PROBLEM REQUIREMENTS
Exact copies of all the records are to be printed.

________________________________________

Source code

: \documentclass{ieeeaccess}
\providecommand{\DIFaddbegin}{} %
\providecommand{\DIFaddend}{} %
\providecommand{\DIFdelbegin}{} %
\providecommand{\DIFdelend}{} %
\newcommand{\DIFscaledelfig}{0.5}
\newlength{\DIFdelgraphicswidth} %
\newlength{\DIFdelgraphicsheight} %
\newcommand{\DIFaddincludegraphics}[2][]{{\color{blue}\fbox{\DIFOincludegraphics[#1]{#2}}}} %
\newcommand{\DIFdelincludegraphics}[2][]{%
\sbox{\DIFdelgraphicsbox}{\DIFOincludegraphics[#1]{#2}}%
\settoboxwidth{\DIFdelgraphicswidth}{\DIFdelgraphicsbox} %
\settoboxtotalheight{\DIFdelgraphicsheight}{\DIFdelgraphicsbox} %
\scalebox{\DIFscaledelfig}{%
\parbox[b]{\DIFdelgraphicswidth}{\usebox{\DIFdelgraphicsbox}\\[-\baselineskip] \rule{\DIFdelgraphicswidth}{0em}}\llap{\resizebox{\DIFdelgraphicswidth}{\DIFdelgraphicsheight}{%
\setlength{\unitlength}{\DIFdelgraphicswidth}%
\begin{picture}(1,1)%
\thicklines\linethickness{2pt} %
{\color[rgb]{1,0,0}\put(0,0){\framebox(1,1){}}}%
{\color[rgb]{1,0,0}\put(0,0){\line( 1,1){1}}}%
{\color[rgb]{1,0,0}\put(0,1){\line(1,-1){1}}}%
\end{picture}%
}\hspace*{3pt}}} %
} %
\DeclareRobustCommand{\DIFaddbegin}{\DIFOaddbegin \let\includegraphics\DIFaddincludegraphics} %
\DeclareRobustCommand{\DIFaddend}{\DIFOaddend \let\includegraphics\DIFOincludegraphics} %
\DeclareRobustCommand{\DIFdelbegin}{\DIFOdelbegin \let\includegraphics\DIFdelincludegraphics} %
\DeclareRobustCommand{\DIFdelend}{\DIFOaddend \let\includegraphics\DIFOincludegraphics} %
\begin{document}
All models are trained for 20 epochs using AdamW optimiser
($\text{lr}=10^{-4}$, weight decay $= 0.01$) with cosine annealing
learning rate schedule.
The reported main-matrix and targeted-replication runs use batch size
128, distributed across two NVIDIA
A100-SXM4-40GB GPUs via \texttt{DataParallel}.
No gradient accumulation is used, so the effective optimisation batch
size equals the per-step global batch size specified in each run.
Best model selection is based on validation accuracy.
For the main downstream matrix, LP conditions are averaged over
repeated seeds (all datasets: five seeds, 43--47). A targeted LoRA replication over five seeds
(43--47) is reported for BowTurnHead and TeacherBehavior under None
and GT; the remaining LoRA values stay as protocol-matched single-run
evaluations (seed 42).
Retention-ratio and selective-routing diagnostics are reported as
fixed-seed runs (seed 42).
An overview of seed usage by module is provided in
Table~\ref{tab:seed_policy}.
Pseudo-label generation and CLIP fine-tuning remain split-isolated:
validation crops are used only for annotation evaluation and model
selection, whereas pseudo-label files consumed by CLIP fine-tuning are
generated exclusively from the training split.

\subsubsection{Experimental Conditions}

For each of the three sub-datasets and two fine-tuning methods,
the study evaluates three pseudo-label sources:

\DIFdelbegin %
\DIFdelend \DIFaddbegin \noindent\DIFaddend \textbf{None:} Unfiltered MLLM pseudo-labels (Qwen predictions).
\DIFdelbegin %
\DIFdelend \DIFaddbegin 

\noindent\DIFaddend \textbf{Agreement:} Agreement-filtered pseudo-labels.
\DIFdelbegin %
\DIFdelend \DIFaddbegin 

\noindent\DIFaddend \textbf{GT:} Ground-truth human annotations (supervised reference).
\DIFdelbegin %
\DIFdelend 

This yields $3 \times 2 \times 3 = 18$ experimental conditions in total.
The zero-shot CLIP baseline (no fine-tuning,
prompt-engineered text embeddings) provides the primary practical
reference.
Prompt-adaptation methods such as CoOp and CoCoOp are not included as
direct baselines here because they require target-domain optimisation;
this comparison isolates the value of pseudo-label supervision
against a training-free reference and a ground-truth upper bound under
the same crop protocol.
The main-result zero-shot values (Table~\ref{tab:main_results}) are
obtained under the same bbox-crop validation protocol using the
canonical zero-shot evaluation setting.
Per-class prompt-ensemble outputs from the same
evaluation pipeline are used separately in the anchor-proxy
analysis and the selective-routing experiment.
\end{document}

________________________________________

WRITTEN SOLUTION
Source code

: \documentclass{ieeeaccess}
\providecommand{\DIFaddbegin}{} %
\providecommand{\DIFaddend}{} %
\providecommand{\DIFdelbegin}{} %
\providecommand{\DIFdelend}{} %
\newcommand{\DIFscaledelfig}{0.5}
\newlength{\DIFdelgraphicswidth} %
\newlength{\DIFdelgraphicsheight} %
\newcommand{\DIFaddincludegraphics}[2][]{{\color{blue}\fbox{\DIFOincludegraphics[#1]{#2}}}} %
\newcommand{\DIFdelincludegraphics}[2][]{%
\sbox{\DIFdelgraphicsbox}{\DIFOincludegraphics[#1]{#2}}%
\settoboxwidth{\DIFdelgraphicswidth}{\DIFdelgraphicsbox} %
\settoboxtotalheight{\DIFdelgraphicsheight}{\DIFdelgraphicsbox} %
\scalebox{\DIFscaledelfig}{%
\parbox[b]{\DIFdelgraphicswidth}{\usebox{\DIFdelgraphicsbox}\\[-\baselineskip] \rule{\DIFdelgraphicswidth}{0em}}\llap{\resizebox{\DIFdelgraphicswidth}{\DIFdelgraphicsheight}{%
\setlength{\unitlength}{\DIFdelgraphicswidth}%
\begin{picture}(1,1)%
\thicklines\linethickness{2pt} %
{\color[rgb]{1,0,0}\put(0,0){\framebox(1,1){}}}%
{\color[rgb]{1,0,0}\put(0,0){\line( 1,1){1}}}%
{\color[rgb]{1,0,0}\put(0,1){\line(1,-1){1}}}%
\end{picture}%
}\hspace*{3pt}}} %
} %
\DeclareRobustCommand{\DIFaddbegin}{\DIFOaddbegin \let\includegraphics\DIFaddincludegraphics} %
\DeclareRobustCommand{\DIFaddend}{\DIFOaddend \let\includegraphics\DIFOincludegraphics} %
\DeclareRobustCommand{\DIFdelbegin}{\DIFOdelbegin \let\includegraphics\DIFdelincludegraphics} %
\DeclareRobustCommand{\DIFdelend}{\DIFOaddend \let\includegraphics\DIFOincludegraphics} %
\begin{document}
All models are trained for 20 epochs using AdamW optimiser
($\text{lr}=10^{-4}$, weight decay $= 0.01$) with cosine annealing
learning rate schedule.
The reported main-matrix and targeted-replication runs use batch size
128, distributed across two NVIDIA
A100-SXM4-40GB GPUs via \texttt{DataParallel}.
No gradient accumulation is used, so the effective optimisation batch
size equals the per-step global batch size specified in each run.
Best model selection is based on validation accuracy.
For the main downstream matrix, LP conditions are averaged over
repeated seeds (all datasets: five seeds, 43--47). A targeted LoRA replication over five seeds
(43--47) is reported for BowTurnHead and TeacherBehavior under None
and GT; the remaining LoRA values stay as protocol-matched single-run
evaluations (seed 42).
Retention-ratio and selective-routing diagnostics are reported as
fixed-seed runs (seed 42).
An overview of seed usage by module is provided in
Table~\ref{tab:seed_policy}.
Pseudo-label generation and CLIP fine-tuning remain split-isolated:
validation crops are used only for annotation evaluation and model
selection, whereas pseudo-label files consumed by CLIP fine-tuning are
generated exclusively from the training split.

\subsubsection{Experimental Conditions}

For each of the three sub-datasets and two fine-tuning methods,
the study evaluates three pseudo-label sources:

\DIFdelbegin %
\DIFdelend \DIFaddbegin \noindent\DIFaddend \textbf{None:} Unfiltered MLLM pseudo-labels (Qwen predictions).
\DIFdelbegin %
\DIFdelend \DIFaddbegin 

\noindent\DIFaddend \textbf{Agreement:} Agreement-filtered pseudo-labels.
\DIFdelbegin %
\DIFdelend \DIFaddbegin 

\noindent\DIFaddend \textbf{GT:} Ground-truth human annotations (supervised reference).
\DIFdelbegin %
\DIFdelend 

This yields $3 \times 2 \times 3 = 18$ experimental conditions in total.
The zero-shot CLIP baseline (no fine-tuning,
prompt-engineered text embeddings) provides the primary practical
reference.
Prompt-adaptation methods such as CoOp and CoCoOp are not included as
direct baselines here because they require target-domain optimisation;
this comparison isolates the value of pseudo-label supervision
against a training-free reference and a ground-truth upper bound under
the same crop protocol.
The main-result zero-shot values (Table~\ref{tab:main_results}) are
obtained under the same bbox-crop validation protocol using the
canonical zero-shot evaluation setting.
Per-class prompt-ensemble outputs from the same
evaluation pipeline are used separately in the anchor-proxy
analysis and the selective-routing experiment.
\end{document}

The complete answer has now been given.